BEIRUT — A Syrian warplane flattened a three-story building, suspected rebels detonated a deadly car bomb and both sides traded gunfire in several hotspots across the country Saturday, activists said, leaving a U.N.-backed holiday truce in tatters on its second day.

The unraveling of the cease-fire marked the latest setback to ending Syria’s civil war through diplomacy. Foreign military intervention is unlikely, raising the grim prospect of a drawn-out war of attrition between President Bashar Assad and those trying to topple him.

The proposed four-day truce during the Muslim holiday of Eid al-Adha had been a long shot from the start since international mediator Lakhdar Brahimi failed to get solid commitments from all combatants.
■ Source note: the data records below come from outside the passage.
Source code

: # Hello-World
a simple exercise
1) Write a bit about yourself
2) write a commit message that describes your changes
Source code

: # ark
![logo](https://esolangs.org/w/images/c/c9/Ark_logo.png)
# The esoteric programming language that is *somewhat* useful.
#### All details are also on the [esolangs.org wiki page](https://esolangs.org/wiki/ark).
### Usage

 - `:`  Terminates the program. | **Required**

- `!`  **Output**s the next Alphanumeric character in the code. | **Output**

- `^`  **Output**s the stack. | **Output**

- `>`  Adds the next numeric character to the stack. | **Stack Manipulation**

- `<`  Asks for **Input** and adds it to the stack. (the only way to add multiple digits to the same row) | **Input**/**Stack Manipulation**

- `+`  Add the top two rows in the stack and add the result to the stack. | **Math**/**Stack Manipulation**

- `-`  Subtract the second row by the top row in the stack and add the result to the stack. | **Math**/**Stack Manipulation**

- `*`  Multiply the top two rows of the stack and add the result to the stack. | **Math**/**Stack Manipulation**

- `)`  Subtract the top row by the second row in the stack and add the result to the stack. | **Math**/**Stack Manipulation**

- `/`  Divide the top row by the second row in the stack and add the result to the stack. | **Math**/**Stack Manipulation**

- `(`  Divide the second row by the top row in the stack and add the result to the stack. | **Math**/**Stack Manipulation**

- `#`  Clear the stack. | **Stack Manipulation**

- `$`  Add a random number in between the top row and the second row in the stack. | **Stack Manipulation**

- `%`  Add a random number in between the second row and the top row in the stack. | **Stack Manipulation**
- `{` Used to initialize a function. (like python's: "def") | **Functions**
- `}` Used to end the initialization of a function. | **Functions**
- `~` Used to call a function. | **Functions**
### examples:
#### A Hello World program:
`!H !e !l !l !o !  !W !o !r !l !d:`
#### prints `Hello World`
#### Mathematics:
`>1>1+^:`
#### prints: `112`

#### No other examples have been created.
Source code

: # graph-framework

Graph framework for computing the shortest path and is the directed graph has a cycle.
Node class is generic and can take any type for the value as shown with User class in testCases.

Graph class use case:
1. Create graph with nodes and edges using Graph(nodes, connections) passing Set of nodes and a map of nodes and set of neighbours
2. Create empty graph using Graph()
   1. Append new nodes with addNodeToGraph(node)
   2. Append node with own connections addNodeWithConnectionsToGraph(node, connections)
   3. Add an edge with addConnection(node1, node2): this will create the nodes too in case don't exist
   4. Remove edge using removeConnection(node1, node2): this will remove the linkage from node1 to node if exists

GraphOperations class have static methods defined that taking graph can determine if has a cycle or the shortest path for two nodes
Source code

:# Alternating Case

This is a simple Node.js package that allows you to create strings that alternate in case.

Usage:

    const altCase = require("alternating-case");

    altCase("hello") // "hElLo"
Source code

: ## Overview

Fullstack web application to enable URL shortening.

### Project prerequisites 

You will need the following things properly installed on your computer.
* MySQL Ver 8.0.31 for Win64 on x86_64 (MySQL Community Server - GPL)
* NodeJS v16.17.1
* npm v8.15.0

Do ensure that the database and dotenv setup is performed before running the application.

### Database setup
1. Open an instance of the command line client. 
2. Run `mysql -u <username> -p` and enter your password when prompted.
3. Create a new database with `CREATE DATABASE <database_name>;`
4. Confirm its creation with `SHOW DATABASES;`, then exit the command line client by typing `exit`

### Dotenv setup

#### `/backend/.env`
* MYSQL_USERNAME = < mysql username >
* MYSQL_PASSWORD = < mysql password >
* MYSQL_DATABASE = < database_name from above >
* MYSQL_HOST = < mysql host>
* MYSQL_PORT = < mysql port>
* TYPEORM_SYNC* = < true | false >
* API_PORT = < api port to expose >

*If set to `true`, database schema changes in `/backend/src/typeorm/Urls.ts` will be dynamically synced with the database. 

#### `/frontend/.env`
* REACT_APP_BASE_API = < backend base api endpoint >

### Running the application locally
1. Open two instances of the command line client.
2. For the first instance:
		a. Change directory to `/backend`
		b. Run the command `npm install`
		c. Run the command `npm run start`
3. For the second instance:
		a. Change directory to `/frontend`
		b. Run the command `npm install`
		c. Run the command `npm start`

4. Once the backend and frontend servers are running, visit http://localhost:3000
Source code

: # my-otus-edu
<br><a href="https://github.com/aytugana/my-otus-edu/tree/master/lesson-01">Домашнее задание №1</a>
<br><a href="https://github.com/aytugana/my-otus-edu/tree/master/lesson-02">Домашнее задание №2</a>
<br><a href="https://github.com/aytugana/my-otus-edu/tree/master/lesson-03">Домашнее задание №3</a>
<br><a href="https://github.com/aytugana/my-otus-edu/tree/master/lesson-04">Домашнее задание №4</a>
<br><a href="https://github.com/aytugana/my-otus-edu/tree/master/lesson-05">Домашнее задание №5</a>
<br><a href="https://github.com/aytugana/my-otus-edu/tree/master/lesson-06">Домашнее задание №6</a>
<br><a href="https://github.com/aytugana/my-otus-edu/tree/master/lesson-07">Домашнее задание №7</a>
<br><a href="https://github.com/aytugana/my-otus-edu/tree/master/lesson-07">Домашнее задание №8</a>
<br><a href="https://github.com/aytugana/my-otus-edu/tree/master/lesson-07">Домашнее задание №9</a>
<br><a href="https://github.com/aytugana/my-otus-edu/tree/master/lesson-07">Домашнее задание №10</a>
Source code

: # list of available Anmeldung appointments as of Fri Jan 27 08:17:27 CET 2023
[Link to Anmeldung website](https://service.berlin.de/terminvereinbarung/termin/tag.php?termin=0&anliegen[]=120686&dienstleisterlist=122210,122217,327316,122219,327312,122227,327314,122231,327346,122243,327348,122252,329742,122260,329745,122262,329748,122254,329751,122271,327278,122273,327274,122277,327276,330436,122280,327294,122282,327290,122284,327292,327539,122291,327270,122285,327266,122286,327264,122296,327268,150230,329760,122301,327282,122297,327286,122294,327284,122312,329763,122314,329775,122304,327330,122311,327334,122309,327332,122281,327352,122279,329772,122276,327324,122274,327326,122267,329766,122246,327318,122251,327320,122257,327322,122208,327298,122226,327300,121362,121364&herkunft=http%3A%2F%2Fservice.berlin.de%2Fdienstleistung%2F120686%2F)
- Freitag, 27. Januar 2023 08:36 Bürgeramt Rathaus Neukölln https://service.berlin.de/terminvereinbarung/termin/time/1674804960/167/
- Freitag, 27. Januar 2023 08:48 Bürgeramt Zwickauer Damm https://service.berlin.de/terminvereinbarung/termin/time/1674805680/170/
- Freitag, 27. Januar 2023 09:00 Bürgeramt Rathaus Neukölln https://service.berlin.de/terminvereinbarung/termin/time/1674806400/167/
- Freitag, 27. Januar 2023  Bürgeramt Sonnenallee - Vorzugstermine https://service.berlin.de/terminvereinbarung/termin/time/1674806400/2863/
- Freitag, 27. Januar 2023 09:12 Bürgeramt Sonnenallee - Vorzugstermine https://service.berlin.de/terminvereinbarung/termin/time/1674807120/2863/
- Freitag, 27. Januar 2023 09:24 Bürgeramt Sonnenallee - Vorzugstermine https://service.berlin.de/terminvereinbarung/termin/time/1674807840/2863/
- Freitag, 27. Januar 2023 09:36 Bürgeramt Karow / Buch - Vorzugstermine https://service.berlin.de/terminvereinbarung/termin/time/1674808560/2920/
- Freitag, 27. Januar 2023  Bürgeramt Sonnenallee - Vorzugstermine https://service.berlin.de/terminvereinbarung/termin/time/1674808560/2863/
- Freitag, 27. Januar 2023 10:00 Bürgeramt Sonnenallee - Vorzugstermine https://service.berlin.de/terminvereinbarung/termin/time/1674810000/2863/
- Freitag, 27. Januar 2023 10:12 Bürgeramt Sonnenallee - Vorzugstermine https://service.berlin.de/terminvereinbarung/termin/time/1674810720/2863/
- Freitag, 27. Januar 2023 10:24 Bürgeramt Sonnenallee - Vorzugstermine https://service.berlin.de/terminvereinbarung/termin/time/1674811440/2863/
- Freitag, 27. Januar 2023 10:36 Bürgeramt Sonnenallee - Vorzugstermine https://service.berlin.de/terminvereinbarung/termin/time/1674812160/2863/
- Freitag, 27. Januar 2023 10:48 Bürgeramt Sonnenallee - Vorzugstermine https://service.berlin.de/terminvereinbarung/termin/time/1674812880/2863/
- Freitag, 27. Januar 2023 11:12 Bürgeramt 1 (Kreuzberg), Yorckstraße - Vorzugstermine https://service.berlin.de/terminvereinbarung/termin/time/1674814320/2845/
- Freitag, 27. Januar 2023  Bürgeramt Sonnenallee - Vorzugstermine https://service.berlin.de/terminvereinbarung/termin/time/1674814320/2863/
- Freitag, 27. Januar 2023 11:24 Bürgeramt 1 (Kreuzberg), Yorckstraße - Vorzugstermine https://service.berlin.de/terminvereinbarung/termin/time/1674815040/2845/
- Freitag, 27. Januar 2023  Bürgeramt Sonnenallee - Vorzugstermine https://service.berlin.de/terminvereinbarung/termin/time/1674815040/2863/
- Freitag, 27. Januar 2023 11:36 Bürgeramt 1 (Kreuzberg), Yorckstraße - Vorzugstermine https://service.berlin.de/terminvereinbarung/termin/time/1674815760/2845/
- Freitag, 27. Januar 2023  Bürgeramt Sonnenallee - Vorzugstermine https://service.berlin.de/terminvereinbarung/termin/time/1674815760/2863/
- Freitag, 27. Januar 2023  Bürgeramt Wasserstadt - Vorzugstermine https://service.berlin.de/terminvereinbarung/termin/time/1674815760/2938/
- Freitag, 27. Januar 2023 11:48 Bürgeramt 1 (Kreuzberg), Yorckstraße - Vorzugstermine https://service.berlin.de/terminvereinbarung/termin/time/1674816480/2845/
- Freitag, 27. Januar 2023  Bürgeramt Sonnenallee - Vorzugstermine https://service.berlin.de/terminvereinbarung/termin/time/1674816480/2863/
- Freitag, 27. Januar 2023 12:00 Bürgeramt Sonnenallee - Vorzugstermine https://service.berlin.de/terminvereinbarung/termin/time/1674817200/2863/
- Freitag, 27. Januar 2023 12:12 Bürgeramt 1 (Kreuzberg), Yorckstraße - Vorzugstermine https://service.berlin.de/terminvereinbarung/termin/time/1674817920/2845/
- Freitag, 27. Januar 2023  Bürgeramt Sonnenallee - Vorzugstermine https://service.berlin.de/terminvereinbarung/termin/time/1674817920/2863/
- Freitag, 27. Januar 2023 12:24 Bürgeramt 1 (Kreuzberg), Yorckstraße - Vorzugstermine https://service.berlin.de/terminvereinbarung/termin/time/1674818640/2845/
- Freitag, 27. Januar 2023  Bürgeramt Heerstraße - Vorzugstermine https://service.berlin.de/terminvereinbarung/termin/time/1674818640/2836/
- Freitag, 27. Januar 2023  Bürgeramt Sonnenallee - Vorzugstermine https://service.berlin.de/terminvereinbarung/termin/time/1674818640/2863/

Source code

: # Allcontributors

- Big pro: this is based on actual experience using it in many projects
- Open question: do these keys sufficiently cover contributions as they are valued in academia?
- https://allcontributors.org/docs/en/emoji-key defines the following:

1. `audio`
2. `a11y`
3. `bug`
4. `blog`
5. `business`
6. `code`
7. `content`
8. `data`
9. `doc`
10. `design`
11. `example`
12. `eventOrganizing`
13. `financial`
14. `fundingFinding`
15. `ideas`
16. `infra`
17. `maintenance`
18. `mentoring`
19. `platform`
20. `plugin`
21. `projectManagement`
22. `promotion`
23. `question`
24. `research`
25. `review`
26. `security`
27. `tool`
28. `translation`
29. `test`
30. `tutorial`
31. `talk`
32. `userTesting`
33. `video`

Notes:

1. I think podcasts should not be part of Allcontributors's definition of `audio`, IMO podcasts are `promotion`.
Fighting dropped off in the first hours of the cease-fire Friday, but by the end of the day, activists said 151 people had been killed in bombings and shootings, a standard daily toll in Syria.

On Saturday, the first regime airstrike since the start of the truce reduced a three-story building in the Arbeen suburb of Damascus to rubble, killing at least eight men, said the Britain-based Syrian Observatory for Human Rights, which compiles reports from activists.

In the remote eastern town of Deir el-Zour, assailants detonated a car bomb near a military police compound, then opened fire at those rushing to the scene, killing a total of eight people and causing extensive damage, the Observatory said. Syrian media denied there were casualties. The attack bore the hallmarks of Jabhat al-Nusra, a radical rebel-allied Islamic group that has rejected the cease-fire.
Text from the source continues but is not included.